_Task to complete:_ Show each line from the records below in which the word "используется" occurs.

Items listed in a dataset
____________
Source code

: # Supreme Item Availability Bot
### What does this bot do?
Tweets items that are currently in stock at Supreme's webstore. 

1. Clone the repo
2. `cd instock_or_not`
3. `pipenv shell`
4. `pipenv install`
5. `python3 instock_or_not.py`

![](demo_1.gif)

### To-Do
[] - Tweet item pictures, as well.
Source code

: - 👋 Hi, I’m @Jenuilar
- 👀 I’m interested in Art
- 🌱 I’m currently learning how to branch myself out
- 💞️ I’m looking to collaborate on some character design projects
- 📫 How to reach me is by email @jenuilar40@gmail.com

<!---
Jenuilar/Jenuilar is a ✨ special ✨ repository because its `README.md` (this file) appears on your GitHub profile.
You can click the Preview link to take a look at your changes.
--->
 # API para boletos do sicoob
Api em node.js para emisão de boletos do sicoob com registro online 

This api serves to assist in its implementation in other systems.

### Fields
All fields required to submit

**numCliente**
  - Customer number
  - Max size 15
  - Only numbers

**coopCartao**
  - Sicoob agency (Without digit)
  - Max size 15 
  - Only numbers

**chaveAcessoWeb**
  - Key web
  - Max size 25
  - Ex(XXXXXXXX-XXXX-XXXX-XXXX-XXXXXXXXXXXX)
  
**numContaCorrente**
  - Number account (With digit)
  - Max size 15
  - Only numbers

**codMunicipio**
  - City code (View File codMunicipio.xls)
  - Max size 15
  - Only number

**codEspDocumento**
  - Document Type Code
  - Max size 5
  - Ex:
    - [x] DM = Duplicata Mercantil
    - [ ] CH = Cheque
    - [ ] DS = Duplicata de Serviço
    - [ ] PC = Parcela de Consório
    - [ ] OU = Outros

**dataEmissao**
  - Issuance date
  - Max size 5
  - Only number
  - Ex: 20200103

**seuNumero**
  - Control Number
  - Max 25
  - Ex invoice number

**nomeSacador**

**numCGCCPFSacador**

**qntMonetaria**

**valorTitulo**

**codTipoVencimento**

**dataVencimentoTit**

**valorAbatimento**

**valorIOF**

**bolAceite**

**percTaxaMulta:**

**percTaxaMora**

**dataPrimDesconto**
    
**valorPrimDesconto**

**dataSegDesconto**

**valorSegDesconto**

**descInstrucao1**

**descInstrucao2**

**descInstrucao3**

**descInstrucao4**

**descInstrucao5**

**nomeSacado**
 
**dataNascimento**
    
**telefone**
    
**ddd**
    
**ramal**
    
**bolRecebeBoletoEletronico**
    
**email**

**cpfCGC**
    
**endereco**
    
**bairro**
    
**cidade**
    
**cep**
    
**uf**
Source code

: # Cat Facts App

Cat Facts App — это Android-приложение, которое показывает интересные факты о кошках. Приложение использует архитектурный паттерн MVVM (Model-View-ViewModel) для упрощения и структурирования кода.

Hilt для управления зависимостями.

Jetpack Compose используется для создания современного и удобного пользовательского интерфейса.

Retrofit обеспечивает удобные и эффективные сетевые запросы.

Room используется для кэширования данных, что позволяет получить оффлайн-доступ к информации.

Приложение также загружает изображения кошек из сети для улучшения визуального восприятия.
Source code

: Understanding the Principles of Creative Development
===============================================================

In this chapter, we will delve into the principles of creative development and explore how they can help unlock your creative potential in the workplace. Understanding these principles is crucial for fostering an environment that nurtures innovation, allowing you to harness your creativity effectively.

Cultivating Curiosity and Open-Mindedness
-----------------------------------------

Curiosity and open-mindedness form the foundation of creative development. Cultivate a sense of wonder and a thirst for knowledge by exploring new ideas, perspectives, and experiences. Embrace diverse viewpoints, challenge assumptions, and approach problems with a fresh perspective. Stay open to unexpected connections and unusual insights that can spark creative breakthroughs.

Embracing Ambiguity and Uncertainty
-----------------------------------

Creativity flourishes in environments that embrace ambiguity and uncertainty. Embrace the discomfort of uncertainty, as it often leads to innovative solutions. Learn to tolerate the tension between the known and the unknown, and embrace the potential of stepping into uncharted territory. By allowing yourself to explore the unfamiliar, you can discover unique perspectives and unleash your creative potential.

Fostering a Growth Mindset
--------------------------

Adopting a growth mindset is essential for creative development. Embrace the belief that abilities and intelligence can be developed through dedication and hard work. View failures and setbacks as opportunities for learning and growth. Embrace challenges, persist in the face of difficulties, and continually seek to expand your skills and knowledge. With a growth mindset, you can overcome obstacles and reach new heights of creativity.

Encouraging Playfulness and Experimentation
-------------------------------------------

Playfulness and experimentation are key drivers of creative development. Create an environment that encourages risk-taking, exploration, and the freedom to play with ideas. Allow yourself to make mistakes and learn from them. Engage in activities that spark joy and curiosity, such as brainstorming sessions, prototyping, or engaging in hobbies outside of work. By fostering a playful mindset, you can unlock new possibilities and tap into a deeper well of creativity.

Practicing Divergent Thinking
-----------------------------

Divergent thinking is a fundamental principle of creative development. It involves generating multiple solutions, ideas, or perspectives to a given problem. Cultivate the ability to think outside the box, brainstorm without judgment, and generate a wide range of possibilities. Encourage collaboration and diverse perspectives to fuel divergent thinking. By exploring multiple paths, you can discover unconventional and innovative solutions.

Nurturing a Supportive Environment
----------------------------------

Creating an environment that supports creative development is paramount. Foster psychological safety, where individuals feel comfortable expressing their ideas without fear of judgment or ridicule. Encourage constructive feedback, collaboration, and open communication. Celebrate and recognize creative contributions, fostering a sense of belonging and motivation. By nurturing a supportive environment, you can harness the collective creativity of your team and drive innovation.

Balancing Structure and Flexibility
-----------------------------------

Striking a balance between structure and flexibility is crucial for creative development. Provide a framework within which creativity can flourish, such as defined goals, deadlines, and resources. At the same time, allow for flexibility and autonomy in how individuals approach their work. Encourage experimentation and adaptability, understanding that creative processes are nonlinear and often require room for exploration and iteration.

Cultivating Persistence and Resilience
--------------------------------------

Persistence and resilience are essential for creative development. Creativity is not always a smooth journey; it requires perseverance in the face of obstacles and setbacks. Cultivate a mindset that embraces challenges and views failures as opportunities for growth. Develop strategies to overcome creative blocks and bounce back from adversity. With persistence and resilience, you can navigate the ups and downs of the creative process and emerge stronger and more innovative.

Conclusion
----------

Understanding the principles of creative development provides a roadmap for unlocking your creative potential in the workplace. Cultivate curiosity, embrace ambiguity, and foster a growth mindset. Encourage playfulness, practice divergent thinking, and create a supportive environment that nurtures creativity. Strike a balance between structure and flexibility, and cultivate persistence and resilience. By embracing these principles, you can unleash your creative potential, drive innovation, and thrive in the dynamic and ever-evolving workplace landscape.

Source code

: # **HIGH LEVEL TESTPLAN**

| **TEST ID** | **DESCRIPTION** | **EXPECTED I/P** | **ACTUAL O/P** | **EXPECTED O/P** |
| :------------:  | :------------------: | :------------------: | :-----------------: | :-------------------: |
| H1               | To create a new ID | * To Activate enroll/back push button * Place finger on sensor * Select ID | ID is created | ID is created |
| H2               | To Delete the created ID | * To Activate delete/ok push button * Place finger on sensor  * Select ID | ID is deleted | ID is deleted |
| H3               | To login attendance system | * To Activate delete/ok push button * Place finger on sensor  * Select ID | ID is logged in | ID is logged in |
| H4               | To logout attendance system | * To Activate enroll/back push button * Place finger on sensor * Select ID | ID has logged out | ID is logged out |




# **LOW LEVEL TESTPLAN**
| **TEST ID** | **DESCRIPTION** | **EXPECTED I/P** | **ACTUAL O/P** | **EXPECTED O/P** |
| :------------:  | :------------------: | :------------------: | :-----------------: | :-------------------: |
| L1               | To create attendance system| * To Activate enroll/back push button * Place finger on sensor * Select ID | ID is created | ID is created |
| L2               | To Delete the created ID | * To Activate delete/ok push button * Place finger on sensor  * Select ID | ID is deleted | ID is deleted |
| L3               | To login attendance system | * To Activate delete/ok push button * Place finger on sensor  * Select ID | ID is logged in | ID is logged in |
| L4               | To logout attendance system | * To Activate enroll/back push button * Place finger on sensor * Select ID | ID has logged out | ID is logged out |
____________
_Exercise answer:_
Jetpack Compose используется для создания современного и удобного пользовательского интерфейса.
Room используется для кэширования данных, что позволяет получить оффлайн-доступ к информации.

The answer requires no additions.